The thought poured a complex cocktail of emotions into her mind. The way it had felt when he’d been staring at her, so intent on watching the brink of her climax that nothing else in the world existed except her. How he’d clung to her mind ever since that night at her birthday. When she’d touched his rock-hard dick and known he’d wanted her just as badly. That first, bruising-rough kiss she could hardly remember but had recovered from the dregs of the drug-induced sleep she’d been in after.
The young man at the reception desk straightened when she approached.
“Hi, uh…” She folded her hands over each other, and drew a deep breath. If she couldn’t even get them checked in to a hotel, how on earth was she going to set up a deal with Benecio? “A room please. With a sea view.”

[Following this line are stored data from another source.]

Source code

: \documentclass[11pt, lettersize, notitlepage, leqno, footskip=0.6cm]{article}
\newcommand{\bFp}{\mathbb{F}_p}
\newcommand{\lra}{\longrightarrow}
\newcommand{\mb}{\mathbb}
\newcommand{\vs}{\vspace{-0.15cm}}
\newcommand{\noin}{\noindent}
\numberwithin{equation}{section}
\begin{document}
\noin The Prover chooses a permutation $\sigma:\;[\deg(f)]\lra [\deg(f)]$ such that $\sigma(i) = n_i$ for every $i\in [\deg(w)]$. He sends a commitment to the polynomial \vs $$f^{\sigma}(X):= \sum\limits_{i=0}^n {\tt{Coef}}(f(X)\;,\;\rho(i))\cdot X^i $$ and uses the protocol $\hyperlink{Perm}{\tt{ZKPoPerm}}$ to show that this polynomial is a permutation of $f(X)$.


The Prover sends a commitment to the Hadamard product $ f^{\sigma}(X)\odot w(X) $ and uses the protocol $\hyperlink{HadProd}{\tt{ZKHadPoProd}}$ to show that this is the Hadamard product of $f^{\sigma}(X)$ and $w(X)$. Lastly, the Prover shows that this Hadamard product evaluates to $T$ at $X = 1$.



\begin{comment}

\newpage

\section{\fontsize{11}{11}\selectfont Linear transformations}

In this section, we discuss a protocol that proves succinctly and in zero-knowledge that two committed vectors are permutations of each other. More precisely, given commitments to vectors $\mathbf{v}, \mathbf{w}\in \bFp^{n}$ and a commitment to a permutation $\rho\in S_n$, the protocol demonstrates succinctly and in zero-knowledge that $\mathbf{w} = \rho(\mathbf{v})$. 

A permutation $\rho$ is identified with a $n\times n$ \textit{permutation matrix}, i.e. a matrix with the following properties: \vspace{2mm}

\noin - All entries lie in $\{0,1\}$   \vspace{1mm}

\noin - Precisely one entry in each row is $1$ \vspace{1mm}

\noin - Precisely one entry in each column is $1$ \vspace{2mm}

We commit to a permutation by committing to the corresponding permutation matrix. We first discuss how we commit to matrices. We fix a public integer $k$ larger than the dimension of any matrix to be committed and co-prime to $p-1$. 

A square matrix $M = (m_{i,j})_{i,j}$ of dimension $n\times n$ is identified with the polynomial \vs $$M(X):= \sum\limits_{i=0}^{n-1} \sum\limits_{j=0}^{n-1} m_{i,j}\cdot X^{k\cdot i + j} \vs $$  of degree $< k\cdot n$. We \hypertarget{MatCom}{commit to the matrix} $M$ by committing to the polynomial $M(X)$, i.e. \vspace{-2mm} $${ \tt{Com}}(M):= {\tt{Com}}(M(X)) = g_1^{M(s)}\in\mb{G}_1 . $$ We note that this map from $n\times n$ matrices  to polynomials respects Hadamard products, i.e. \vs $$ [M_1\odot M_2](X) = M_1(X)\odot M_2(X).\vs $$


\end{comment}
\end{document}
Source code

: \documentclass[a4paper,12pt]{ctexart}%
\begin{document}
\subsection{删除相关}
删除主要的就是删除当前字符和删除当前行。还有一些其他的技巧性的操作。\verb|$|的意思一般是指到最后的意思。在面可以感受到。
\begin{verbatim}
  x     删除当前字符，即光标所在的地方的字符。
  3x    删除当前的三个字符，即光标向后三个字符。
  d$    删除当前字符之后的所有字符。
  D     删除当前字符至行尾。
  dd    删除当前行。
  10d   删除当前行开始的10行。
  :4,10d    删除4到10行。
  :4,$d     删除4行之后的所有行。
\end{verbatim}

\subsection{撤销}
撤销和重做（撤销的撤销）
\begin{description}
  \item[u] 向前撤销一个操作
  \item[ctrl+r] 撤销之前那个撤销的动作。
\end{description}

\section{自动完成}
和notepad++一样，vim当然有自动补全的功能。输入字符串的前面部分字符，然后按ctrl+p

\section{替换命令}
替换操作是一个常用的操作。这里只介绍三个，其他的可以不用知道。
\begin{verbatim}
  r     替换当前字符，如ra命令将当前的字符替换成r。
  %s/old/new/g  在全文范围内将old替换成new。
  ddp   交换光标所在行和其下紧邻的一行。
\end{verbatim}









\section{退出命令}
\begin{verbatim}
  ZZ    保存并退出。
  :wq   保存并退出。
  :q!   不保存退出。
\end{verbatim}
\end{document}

“I have a deluxe suite with ocean views.” The clerk glanced up at her. “But we don’t rent by the hour.”
She blinked. “For the day is fine.” Her brain scrambled as the man frowned at her. “We need to leave early in the morning though.”
Seeming satisfied, the man worked on his computer. “That’ll be four-fifty. Your driver’s license and credit card please.”
Cora counted out five bills and handed them to the clerk. “I don’t have any of those.”
“I need to see some identification, ma’am.”
She hesitated, glancing about the empty foyer. Either this wasn’t the hotel’s busy season, or they just didn’t have that much patronage. She dug in her pocket and drew out the entire wad of notes. “Then I’ll have to go somewhere else.” She held out her hand.
The man glanced at the bundle of cash so quickly, she might have imagined it. But then he gave his lips a quick swipe and cast a slow scan over the empty foyer as if checking for hidden cameras. “I could always come and collect your ID later. But we require an additional five hundred deposit for cash customers.”
She counted out another five bills and added a sixth. “Thank you.”
He shoved the extra bill in his pocket and typed into the computer again. “Your name?”
“Heather Smith,” she said, plucking the first name she could think of.
“And do you have a contact number—”
“I’m afraid not.”
The man paused as if considering if the hundred dollar bribe was sufficient for the shit he was going to get into for booking her in.
“Is that a problem?” she prompted.
“No,” he said, giving his head
a decisive shake. “I can put you in room 908.” He took the key and handed it to her as Kane came around the corner.
“You come right, sweetheart?” Kane asked, voice loud enough that if there had been anyone in the foyer, they’d have turned to look.
“Yup,” Cora said, snagging the key from the clerk’s hand before he second guessed himself. “908.”
Kane put a hand on the small of her back as he ushered her through the foyer to the elevator. They climbed in, Cora giving the clerk a cheery little wave before the doors closed.
She slumped, letting out a sigh.
“Tough nut to crack?” Kane asked.
“I had to bribe him.”
“Usually how it works.” He turned to her, narrowed his eyes, and said, “You got this, right?”
She didn’t. No fucking way. But she gave him a small nod and forced herself to look away.
The elevator let them out on the ninth floor a few seconds later. The interior of the hotel was as modern and luxurious as the exterior. But — no doubt by design — every window faced toward the ocean. The poverty pressed against the hotel’s walls wasn’t visible from any window.
Maybe that made the guests feel safer.
She doubted it was to make the hotel owners feel less like pricks.
Kane opened their room door. Cora wanted to look around, but her eyes stuck on the terrace and the magnificent view of the churning ocean. She went to the balcony’s glass doors and pushed them open, inhaling a heady hit of the sea breeze.
“Would have been nice if the weather hadn’t been so shitty,” Kane said.
He was right behind her.
The past few hours came crashing on her like an avalanche. This man — a man she’d had erotic dreams over for the past few weeks and who’d just given one of the best orgasms she’d had in weeks — stood less than an inch away from her.
She was in the middle of Tijuana, Mexico.
And she was about to meet up with one of the largest heroin producers in Guerrero.
Absently, she laid a hand on her belly as she gazed out over the uneasy ocean. That was what her mind felt like right then — gray and tumultuous and unfathomably deep. Too deep for her to grasp a thought without drowning.